En el PRD, le cortaron las aspiraciones a Jacobo Majluta, al cacique Hatuey Decamps Jiménez, ambos fabricaron partidos, tras ser empujados fuera de su organización.

Y hay quienes dicen que en el PRD, los mismos protagonistas de atacar a Majluta y Decamps, también dividieron esa organización e impidieron su triunfo en el 2012.

En el Partido de la Liberación Dominicana (PLD), el escenario fue idéntico.

Esto significa, que no hay diferencias de fondo entre PRD y PLD.

En los partidos que se han atomizado, en el plano nacional, siempre aparece un culpable principal, de sembrar el virus destructor.

¿Quién en el PRD? ¿Quién en el PLD? ¿Quiénes en el PRSC?

En el PRD, todos sabemos quién ha sido el gran divisionista.

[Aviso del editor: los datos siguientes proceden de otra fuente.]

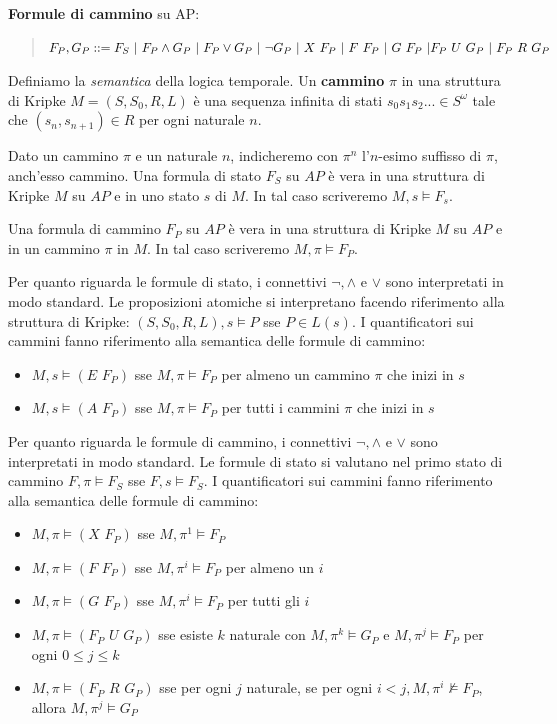 \documentclass{article}
\begin{document}
\bigskip

\textbf{Formule di cammino} su AP:
\begin{quote}
    $F_P,G_P::=F_S\,\,|\,\,F_P\land G_P\,\,|\,\,F_P\lor G_P\,\,|\,\,\lnot G_P\,\,|\,\,X\,\,F_P\,\,|\,\,F\,\,F_P\,\,|\,\,G\,\,F_P\,\,|\\F_P\,\,U\,\,G_P\,\,|\,\,F_P\,\,R\,\,G_P$
\end{quote}

\bigskip

Definiamo la \textit{semantica} della logica temporale. Un \textbf{cammino} $\pi$ in una struttura di Kripke $M=(S,S_0,R,L)$ è una sequenza infinita di stati $s_0s_1s_2...\in S^\omega$ tale che $(s_n,s_{n+1})\in R$ per ogni naturale $n$.

\bigskip

Dato un cammino $\pi$ e un naturale $n$, indicheremo con $\pi^n$ l'$n$-esimo suffisso di $\pi$, anch'esso cammino. Una formula di stato $F_S$ su $AP$ è vera in una struttura di Kripke $M$ su $AP$ e in uno stato $s$ di $M$. In tal caso scriveremo $M,s\vDash F_s$.

\bigskip

Una formula di cammino $F_P$ su $AP$ è vera in una struttura di Kripke $M$ su $AP$ e in un cammino $\pi$ in $M$. In tal caso scriveremo $M,\pi\vDash F_P$.

\bigskip

Per quanto riguarda le formule di stato, i connettivi $\lnot, \land$ e $\lor$ sono interpretati in modo standard. Le proposizioni atomiche si interpretano facendo riferimento alla struttura di Kripke: $(S,S_0,R,L),s\vDash P$ sse $P\in L(s)$. I quantificatori sui cammini fanno riferimento alla semantica delle formule di cammino:
\begin{itemize}
    \item $M,s\vDash (E\,\,F_P)$ sse $M,\pi\vDash F_P$ per almeno un cammino $\pi$ che inizi in $s$
    \item $M,s\vDash (A\,\,F_P)$ sse $M,\pi\vDash F_P$ per tutti i cammini $\pi$ che inizi in $s$
\end{itemize}

Per quanto riguarda le formule di cammino, i connettivi $\lnot, \land$ e $\lor$ sono interpretati in modo standard. Le formule di stato si valutano nel primo stato di cammino $F,\pi\vDash F_S$ sse $F,s\vDash F_S$. I quantificatori sui cammini fanno riferimento alla semantica delle formule di cammino:
\begin{itemize}
    \item $M,\pi\vDash(X\,\,F_P)$ sse $M,\pi^1\vDash F_P$
    \item $M,\pi\vDash(F\,\,F_P)$ sse $M,\pi^i\vDash F_P$ per almeno un $i$
    \item $M,\pi\vDash(G\,\,F_P)$ sse $M,\pi^i\vDash F_P$ per tutti gli $i$
    \item $M,\pi\vDash(F_P\,\,U\,\,G_P)$ sse esiste $k$ naturale con $M,\pi^k\vDash G_P$ e $M,\pi^j\vDash F_P$ per ogni $0\leq j\leq k$
    \item $M,\pi\vDash(F_P\,\,R\,\,G_P)$ sse per ogni $j$ naturale, se per ogni $i<j,M,\pi^i\not\vDash F_P$, allora $M,\pi^j\vDash G_P$
\end{itemize}
\end{document}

En el PLD, la historia es reciente y, aún no se permite hacerle sombra a quien se autoproclama como líder de esa organización.

Rn el Partido Reformista, que luego se apellidó Social Cristiano, llamándose PRSC, allí hubo grandes rebeliones, pero fueron sepultados, sus autores, por el caudillismo.

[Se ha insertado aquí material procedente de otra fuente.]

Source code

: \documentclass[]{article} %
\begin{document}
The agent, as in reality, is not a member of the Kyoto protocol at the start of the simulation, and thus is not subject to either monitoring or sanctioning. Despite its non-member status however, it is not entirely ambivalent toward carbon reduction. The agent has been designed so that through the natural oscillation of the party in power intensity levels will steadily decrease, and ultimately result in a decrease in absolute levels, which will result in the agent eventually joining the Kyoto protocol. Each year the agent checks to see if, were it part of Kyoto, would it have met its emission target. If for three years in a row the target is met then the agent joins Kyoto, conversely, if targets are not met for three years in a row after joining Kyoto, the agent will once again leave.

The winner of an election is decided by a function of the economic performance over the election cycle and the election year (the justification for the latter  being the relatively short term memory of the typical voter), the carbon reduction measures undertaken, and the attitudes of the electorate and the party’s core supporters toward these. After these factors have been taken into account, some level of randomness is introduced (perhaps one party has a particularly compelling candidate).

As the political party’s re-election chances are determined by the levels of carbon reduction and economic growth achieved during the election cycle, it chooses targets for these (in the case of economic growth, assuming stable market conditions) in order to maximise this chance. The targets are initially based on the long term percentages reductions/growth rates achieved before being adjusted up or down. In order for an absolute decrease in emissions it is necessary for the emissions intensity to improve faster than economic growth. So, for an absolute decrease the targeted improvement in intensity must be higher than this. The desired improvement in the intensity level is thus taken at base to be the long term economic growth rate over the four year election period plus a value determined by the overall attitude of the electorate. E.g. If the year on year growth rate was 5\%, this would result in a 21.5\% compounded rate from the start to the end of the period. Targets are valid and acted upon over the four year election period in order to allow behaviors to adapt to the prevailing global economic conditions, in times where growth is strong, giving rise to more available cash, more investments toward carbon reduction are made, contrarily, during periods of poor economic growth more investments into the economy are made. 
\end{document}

Únicamente recordamos su famoso eslogan: “Mientras respire, que nadie aspire”.

Desde que Balaguer desapareció, el PRSC, prácticamente, dejó de existir.

En el caso del PRD, desde que falleció el más grande líder de masa de República Dominicana, doctor José Francisco Peña Gómez, no pudo surgir otro líder, y hoy esa organización tiene un general, pero sin brigadas.

Pero hay que destacar, que quién orquestó la derrota del PRD en el 2012, quienes dejaron el limpio, lo identificaron.

En el PLD, tras producirse la división, auspiciada por uno de sus autoproclamados líderes, esa organización, que dominaba todas las esferas del poder, se quedó sin pito y sin flauta. Es decir, perdió glamour.

En política tener una línea justa no es suficiente. Pero, además, ¿quién la tiene?

La traición florece en el ejercicio de cualquier actividad y sus mejores y maleados frutos, es en el escenario del quehacer partidaria.